En moins de vingt-quatre heures, deux attaques ont touché la Croix-Rouge libanaise dans le sud du pays. Dimanche soir, à Beit Yahoun, un drone israélien a frappé une équipe en mission humanitaire et tué le secouriste Hassan Badawi. Lundi matin, à Tyr, une nouvelle frappe a visé un centre de la Croix-Rouge pendant le transfert d’un blessé, tuant ce dernier et endommageant plusieurs véhicules. Au-delà du choc, ces deux épisodes relancent une question centrale : quand des ambulances, des secouristes et des centres de secours sont touchés alors qu’ils portent des emblèmes protecteurs, la qualification de crime de guerre cesse d’être une formule politique et devient une hypothèse juridique majeure.
Le droit international humanitaire protège spécialement les personnels médicaux, les transports sanitaires et les unités de santé. Cette protection ne disparaît que dans des cas précis.

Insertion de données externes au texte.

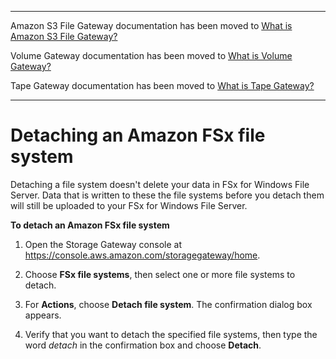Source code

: --------

Amazon S3 File Gateway documentation has been moved to [What is Amazon S3 File Gateway?](https://docs.aws.amazon.com/filegateway/latest/files3/WhatIsStorageGateway.html)

Volume Gateway documentation has been moved to [What is Volume Gateway?](https://docs.aws.amazon.com/storagegateway/latest/vgw/WhatIsStorageGateway.html)

Tape Gateway documentation has been moved to [What is Tape Gateway?](https://docs.aws.amazon.com/storagegateway/latest/tgw/WhatIsStorageGateway.html)

--------

# Detaching an Amazon FSx file system<a name="detach-file-system"></a>

Detaching a file system doesn't delete your data in FSx for Windows File Server\. Data that is written to these the file systems before you detach them will still be uploaded to your FSx for Windows File Server\.

**To detach an Amazon FSx file system**

1. Open the Storage Gateway console at [https://console\.aws\.amazon\.com/storagegateway/home](https://console.aws.amazon.com/storagegateway/)\.

1. Choose **FSx file systems**, then select one or more file systems to detach\.

1. For **Actions**, choose **Detach file system**\. The confirmation dialog box appears\.

1. Verify that you want to detach the specified file systems, then type the word *detach* in the confirmation box and choose **Detach**\. 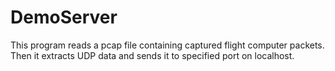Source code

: DemoServer
==========

This program reads a pcap file containing captured flight computer packets. Then it extracts UDP data and sends it to specified port on localhost.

Si une attaque vise intentionnellement des personnels ou des moyens médicaux clairement identifiés, utilisant l’emblème de la Croix-Rouge conformément au droit, elle peut relever du crime de guerre au sens du Statut de Rome. Dans le cas libanais, une enquête indépendante reste nécessaire pour trancher pénalement. Mais les faits connus à ce stade rendent déjà cette qualification plausible, sérieuse et juridiquement fondée.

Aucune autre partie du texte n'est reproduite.